Thailand has been international migrants’ destination country, mainly for the three neighboring countries. As of September 2016, there are approximately 1.4 million migrants with work permits in Thailand (Ministry of Labour, 2017). However, there is an estimation of 4.5 million migrant worker enter into Thailand with/or without documented, and work with/or without work permits as of December 2015 (Vapattanawong et al., 2015). According to the recent published 2014 Myanmar Population and Household Census, 2 million migrants are living in other countries rather than Myanmar and up to 70 percent of migrants migrated to Thailand (Department of Population, 2014).
Although data is limited, evidence suggests that migrant patients have a higher mortality rate than Thais. This difference may be due to delay in treatment seeking or reluctance in utilizing the official health services (Apichat Chamratrithirong et al., 2010; Sciortino & Punpuing, 2009). Migrants from Myanmar in Thailand had difficulty in accessing health care services due to legal status, low socioeconomic status, living arrangements, language and cultural barriers, little knowledge regarding accessibility health services and their rights, level of movement among migrants, involvement of employers, attitude and perception from service providers and resources limitation of health system (Tangcharoensathien et al., 2010).
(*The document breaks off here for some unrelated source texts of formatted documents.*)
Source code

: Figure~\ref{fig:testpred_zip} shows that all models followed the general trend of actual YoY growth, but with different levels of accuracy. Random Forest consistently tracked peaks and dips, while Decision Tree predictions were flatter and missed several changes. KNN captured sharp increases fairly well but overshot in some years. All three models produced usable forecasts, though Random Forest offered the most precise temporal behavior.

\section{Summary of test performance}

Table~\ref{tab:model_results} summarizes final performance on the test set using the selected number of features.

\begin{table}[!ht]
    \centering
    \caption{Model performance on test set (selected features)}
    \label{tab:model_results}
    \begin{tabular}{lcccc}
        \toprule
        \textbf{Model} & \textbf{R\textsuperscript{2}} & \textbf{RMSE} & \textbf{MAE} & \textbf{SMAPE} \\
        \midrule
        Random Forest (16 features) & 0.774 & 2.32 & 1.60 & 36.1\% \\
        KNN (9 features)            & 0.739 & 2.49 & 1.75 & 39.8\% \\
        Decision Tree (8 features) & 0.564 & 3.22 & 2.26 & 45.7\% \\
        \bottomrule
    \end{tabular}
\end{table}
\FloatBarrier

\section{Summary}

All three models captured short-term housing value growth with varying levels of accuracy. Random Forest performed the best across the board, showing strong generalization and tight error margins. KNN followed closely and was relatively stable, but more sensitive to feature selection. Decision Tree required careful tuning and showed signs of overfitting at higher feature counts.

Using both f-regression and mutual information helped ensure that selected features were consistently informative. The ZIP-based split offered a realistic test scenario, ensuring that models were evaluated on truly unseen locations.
In addition, migrants from Myanmar are from different ethnic groups, which each groups has different health practice and belief according to their culture (Isarabhakdi, 2004).
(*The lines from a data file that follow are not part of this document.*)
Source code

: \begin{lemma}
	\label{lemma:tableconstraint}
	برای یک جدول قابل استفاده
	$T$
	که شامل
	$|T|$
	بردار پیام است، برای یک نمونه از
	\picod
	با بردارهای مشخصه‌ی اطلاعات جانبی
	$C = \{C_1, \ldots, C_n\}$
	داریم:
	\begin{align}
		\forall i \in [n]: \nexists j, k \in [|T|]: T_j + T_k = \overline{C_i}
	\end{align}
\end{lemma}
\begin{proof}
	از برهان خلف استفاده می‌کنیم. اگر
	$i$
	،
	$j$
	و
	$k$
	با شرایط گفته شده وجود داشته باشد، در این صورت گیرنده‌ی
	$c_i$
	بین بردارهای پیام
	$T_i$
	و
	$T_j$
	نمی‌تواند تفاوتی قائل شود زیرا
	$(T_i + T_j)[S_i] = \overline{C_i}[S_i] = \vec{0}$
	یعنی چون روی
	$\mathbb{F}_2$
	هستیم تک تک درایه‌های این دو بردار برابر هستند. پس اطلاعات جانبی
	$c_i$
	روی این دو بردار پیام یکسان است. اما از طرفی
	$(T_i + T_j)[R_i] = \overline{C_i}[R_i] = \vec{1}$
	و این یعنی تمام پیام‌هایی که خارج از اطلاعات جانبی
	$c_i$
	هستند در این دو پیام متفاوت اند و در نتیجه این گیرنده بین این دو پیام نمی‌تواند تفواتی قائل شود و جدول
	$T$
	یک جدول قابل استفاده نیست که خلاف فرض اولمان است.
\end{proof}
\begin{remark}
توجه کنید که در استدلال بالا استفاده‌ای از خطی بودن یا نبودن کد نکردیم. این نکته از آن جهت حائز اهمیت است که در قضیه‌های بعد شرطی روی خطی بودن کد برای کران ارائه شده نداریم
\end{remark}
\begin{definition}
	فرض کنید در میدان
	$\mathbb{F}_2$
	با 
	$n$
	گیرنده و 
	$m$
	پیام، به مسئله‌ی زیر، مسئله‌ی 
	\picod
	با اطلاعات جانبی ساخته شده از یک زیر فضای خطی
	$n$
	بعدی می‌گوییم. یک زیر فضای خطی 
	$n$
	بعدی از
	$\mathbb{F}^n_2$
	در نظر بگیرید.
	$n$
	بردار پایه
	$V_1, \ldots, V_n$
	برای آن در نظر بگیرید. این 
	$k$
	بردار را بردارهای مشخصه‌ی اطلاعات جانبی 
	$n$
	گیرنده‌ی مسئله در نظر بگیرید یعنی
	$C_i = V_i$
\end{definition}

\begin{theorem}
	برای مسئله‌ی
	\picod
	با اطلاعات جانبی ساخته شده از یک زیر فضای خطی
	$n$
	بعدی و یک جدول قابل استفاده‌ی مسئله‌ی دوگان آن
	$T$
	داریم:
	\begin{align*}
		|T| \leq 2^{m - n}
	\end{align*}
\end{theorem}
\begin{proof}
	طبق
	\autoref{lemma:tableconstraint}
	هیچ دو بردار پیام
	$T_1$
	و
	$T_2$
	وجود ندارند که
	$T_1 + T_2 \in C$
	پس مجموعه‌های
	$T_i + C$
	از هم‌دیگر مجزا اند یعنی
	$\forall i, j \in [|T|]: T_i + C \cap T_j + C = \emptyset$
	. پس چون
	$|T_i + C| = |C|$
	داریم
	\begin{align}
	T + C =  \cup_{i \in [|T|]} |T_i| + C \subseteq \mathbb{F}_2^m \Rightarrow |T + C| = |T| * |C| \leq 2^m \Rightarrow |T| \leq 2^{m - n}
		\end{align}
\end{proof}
The research questions in this study are how the culture difference among ethnic groups of Myanmar migrants have different accessibility and health seeking behavior, what are factors influencing on accessibility to health services and health seeking behavior of migrants from Myanmar in Thailand, how does the health system and health service providers in Thailand effect on accessibility to health services of Myanmar migrants. This research will be first, based on a secondary data from the PHAMIT 2 Project, secondly based on a qualitative data, which will collect information, particularly attitude and perception from health care service providers, and also conditions of health seeking behavior and accessibility to health services among migrant workers.